■ **REQUIRED ACTION**
Which lines in the records below mention the word "mapsto"? Copy each one out.

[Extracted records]
^^^^

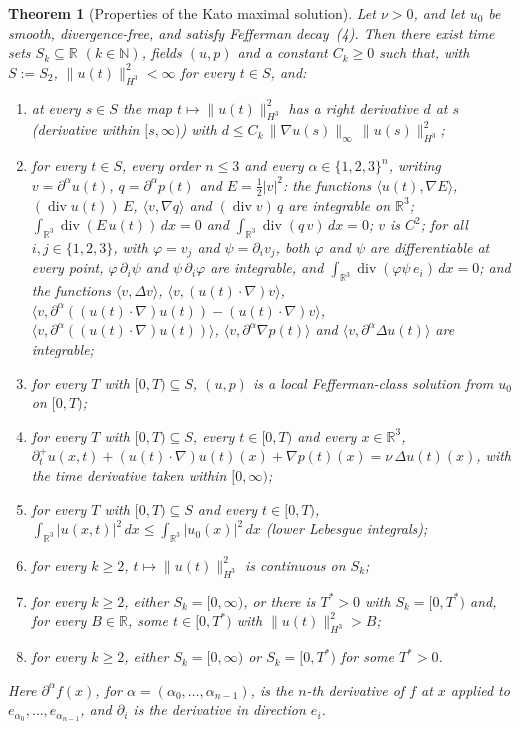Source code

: \documentclass[11pt]{article}
\newcommand{\R}{\mathbb{R}}
\newtheorem{theorem}{Theorem}
\theoremstyle{definition}
\theoremstyle{remark}
\begin{document}
\begin{theorem}[Properties of the Kato maximal solution]
\label{thm:T2-9}
Let $\nu>0$, and let $u_0$ be smooth, divergence-free, and satisfy Fefferman decay~(4). Then there exist time sets $S_k\subseteq\R$ $(k\in\mathbb{N})$, fields $(u,p)$ and a constant $C_k\ge 0$ such that, with $S:=S_2$, $\|u(t)\|_{H^3}^2<\infty$ for every $t\in S$, and:
\begin{enumerate}[label=(T\arabic*),start=2,leftmargin=*]
\item\label{thm:T2} at every $s\in S$ the map $t\mapsto\|u(t)\|_{H^3}^2$ has a right derivative $d$ at $s$ (derivative within $[s,\infty)$) with $d\le C_k\,\|\nabla u(s)\|_\infty\,\|u(s)\|_{H^3}^2$;
\item\label{thm:T3} for every $t\in S$, every order $n\le 3$ and every $\alpha\in\{1,2,3\}^n$, writing $v=\partial^\alpha u(t)$, $q=\partial^\alpha p(t)$ and $E=\tfrac12|v|^2$: the functions $\langle u(t),\nabla E\rangle$, $(\operatorname{div}u(t))\,E$, $\langle v,\nabla q\rangle$ and $(\operatorname{div}v)\,q$ are integrable on $\R^3$; $\int_{\R^3}\operatorname{div}(E\,u(t))\,dx=0$ and $\int_{\R^3}\operatorname{div}(q\,v)\,dx=0$; $v$ is $C^2$; for all $i,j\in\{1,2,3\}$, with $\varphi=v_j$ and $\psi=\partial_i v_j$, both $\varphi$ and $\psi$ are differentiable at every point, $\varphi\,\partial_i\psi$ and $\psi\,\partial_i\varphi$ are integrable, and $\int_{\R^3}\operatorname{div}(\varphi\psi\,e_i)\,dx=0$; and the functions $\langle v,\Delta v\rangle$, $\langle v,(u(t)\cdot\nabla)v\rangle$, $\langle v,\partial^\alpha((u(t)\cdot\nabla)u(t))-(u(t)\cdot\nabla)v\rangle$, $\langle v,\partial^\alpha((u(t)\cdot\nabla)u(t))\rangle$, $\langle v,\partial^\alpha\nabla p(t)\rangle$ and $\langle v,\partial^\alpha\Delta u(t)\rangle$ are integrable;
\item\label{thm:T4} for every $T$ with $[0,T)\subseteq S$, $(u,p)$ is a local Fefferman-class solution from $u_0$ on $[0,T)$;
\item\label{thm:T5} for every $T$ with $[0,T)\subseteq S$, every $t\in[0,T)$ and every $x\in\R^3$, $\partial_t^+u(x,t)+(u(t)\cdot\nabla)u(t)(x)+\nabla p(t)(x)=\nu\,\Delta u(t)(x)$, with the time derivative taken within $[0,\infty)$;
\item\label{thm:T6} for every $T$ with $[0,T)\subseteq S$ and every $t\in[0,T)$, $\int_{\R^3}|u(x,t)|^2\,dx\le\int_{\R^3}|u_0(x)|^2\,dx$ (lower Lebesgue integrals);
\item\label{thm:T7} for every $k\ge 2$, $t\mapsto\|u(t)\|_{H^3}^2$ is continuous on $S_k$;
\item\label{thm:T8} for every $k\ge 2$, either $S_k=[0,\infty)$, or there is $T^*>0$ with $S_k=[0,T^*)$ and, for every $B\in\R$, some $t\in[0,T^*)$ with $\|u(t)\|_{H^3}^2>B$;
\item\label{thm:T9} for every $k\ge 2$, either $S_k=[0,\infty)$ or $S_k=[0,T^*)$ for some $T^*>0$.
\end{enumerate}
Here $\partial^\alpha f(x)$, for $\alpha=(\alpha_0,\dots,\alpha_{n-1})$, is the $n$-th derivative of $f$ at $x$ applied to $e_{\alpha_0},\dots,e_{\alpha_{n-1}}$, and $\partial_i$ is the derivative in direction $e_i$.


\end{theorem}
\end{document}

^^^^

■ **EXPECTED ANSWER**
\item\label{thm:T2} at every $s\in S$ the map $t\mapsto\|u(t)\|_{H^3}^2$ has a right derivative $d$ at $s$ (derivative within $[s,\infty)$) with $d\le C_k\,\|\nabla u(s)\|_\infty\,\|u(s)\|_{H^3}^2$;
\item\label{thm:T7} for every $k\ge 2$, $t\mapsto\|u(t)\|_{H^3}^2$ is continuous on $S_k$;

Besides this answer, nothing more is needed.